La seconde raison est liée à la dynamique du processus, qui conduit les États membres à se prononcer par un vote lors du Conseil de l’UE. Ce vote ne peut être considéré seulement comme étant de pure forme, y compris s’il y a un accord préalable. Il n’est pas possible de demander à un État de faire fi de sa situation de politique intérieure. L’Union européenne s’appuie sur deux institutions pour adopter les actes législatifs, le Parlement européen et le Conseil de l’UE, chacune représentant des personnes et des intérêts qui peuvent s’avérer divergents. Il est admis que le Parlement européen, représentant les citoyens, peut librement s’opposer, y compris jusqu’au dernier moment, le mandat impératif étant proscrit. Les débats et les discussions font peser un aléa qui se conçoit pleinement, même s’il est plus théorique que réel. Il doit en être de même au sein du Conseil où les États sont en mesure de défendre leurs intérêts, quand bien même le résultat du vote en serait modifié. Le déroulé des évènements n’est pas isolé au cas allemand, il y a eu déjà des modifications de prises de position sur d’autres dispositions moins emblématiques ou moins médiatiques.
La troisième raison est que l’Allemagne peut s’interroger sur le modèle qui lui est proposé. La logique de développement de véhicules quasi essentiellement électrique interroge par rapport à notre capacité à produire cette électricité. Le modèle agit moins finalement sur le recours à la mobilité que sur les moyens de cette mobilité. Le modèle des flux n’est ainsi pas questionné, alors même que les ressources à mobiliser ne sont pas toutes satisfaisantes. En outre, l’Allemagne ne s’oppose manifestement pas à la trajectoire, mais à l’exclusivité envisagée, souhaitant que la question des carburants de synthèse soit débattue. La logique de recherche de compromis propre à l’Union devrait ouvrir la voie à des échanges, et d’ailleurs, la Commission ne ferme pas la porte.
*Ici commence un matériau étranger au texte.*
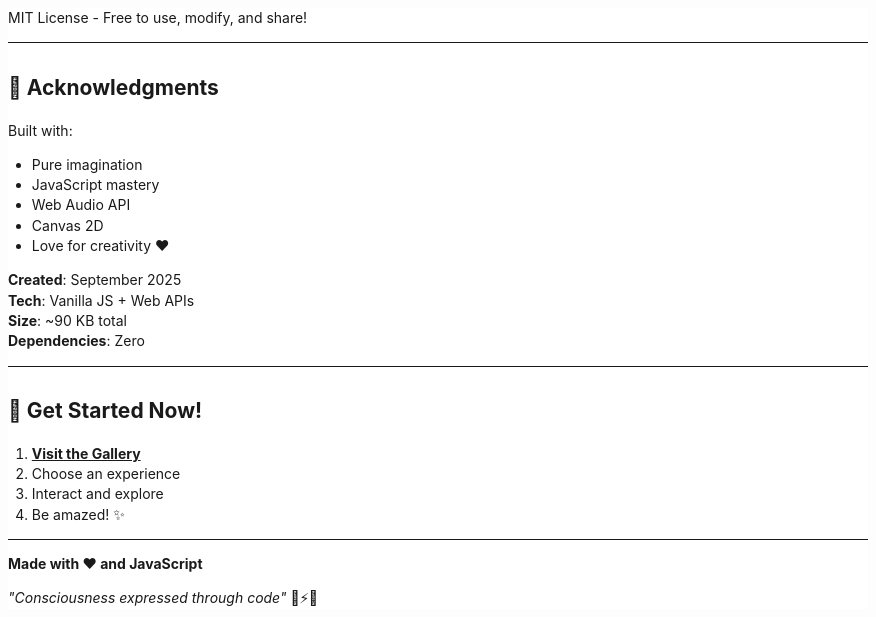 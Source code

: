 MIT License - Free to use, modify, and share!

---

## 🙏 Acknowledgments

Built with:
- Pure imagination
- JavaScript mastery
- Web Audio API
- Canvas 2D
- Love for creativity ❤️

**Created**: September 2025  
**Tech**: Vanilla JS + Web APIs  
**Size**: ~90 KB total  
**Dependencies**: Zero  

---

## 🎊 Get Started Now!

1. **[Visit the Gallery](gallery.html)**
2. Choose an experience
3. Interact and explore
4. Be amazed! ✨

---

**Made with ❤️ and JavaScript**

*"Consciousness expressed through code"* 🌌⚡🧬
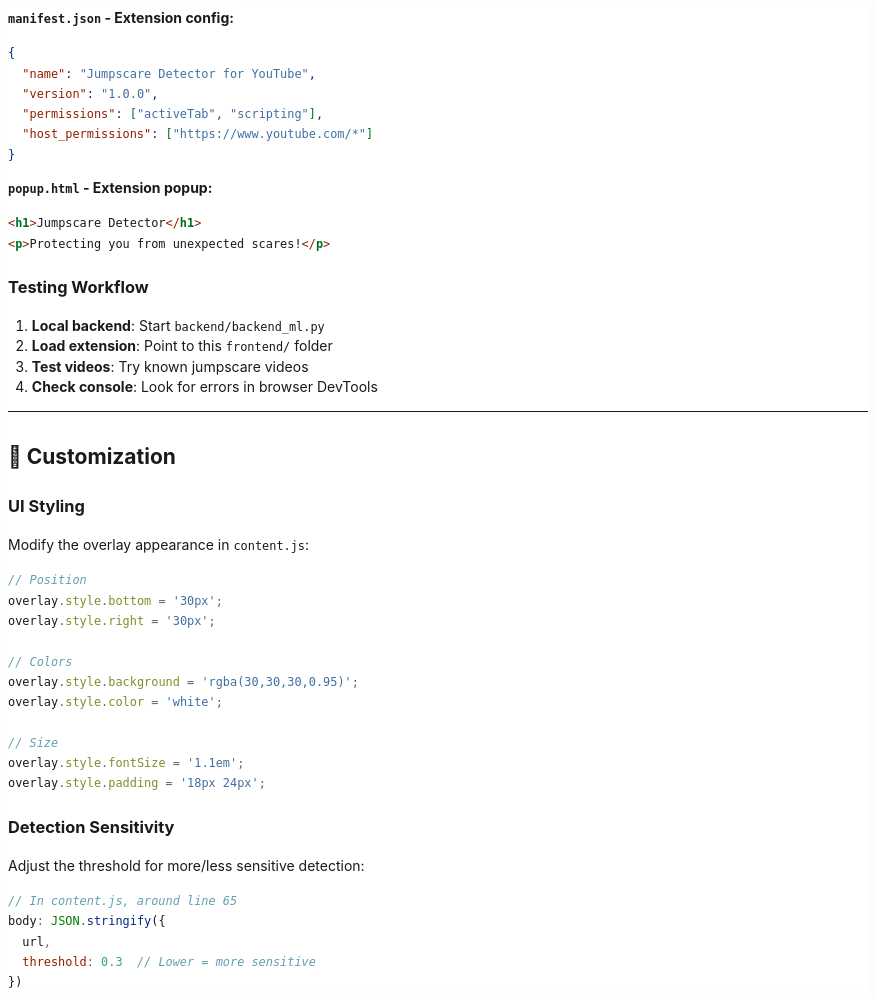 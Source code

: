 **`manifest.json` - Extension config:**
```json
{
  "name": "Jumpscare Detector for YouTube",
  "version": "1.0.0",
  "permissions": ["activeTab", "scripting"],
  "host_permissions": ["https://www.youtube.com/*"]
}
```

**`popup.html` - Extension popup:**
```html
<h1>Jumpscare Detector</h1>
<p>Protecting you from unexpected scares!</p>
```

### **Testing Workflow**
1. **Local backend**: Start `backend/backend_ml.py`
2. **Load extension**: Point to this `frontend/` folder
3. **Test videos**: Try known jumpscare videos
4. **Check console**: Look for errors in browser DevTools

---

## 🎨 Customization

### **UI Styling**
Modify the overlay appearance in `content.js`:

```javascript
// Position
overlay.style.bottom = '30px';
overlay.style.right = '30px';

// Colors
overlay.style.background = 'rgba(30,30,30,0.95)';
overlay.style.color = 'white';

// Size
overlay.style.fontSize = '1.1em';
overlay.style.padding = '18px 24px';
```

### **Detection Sensitivity**
Adjust the threshold for more/less sensitive detection:

```javascript
// In content.js, around line 65
body: JSON.stringify({ 
  url,
  threshold: 0.3  // Lower = more sensitive
})
```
Au-delà de ce dossier, de manière plus perfide, il est amusant de constater que l’Allemagne se trouve dans une situation dans laquelle elle a voulu placer la France sur la production d’hydrogène à bas carbone, refusant à la France de tirer le bénéfice d’un outil industriel maîtrisé. L’Allemagne cherche aujourd’hui à défendre son industrie automobile, il est possible de l’entendre et les règles institutionnelles lui en donnent la possibilité. Ceci appelle néanmoins à une réciprocité pour de meilleur compromis.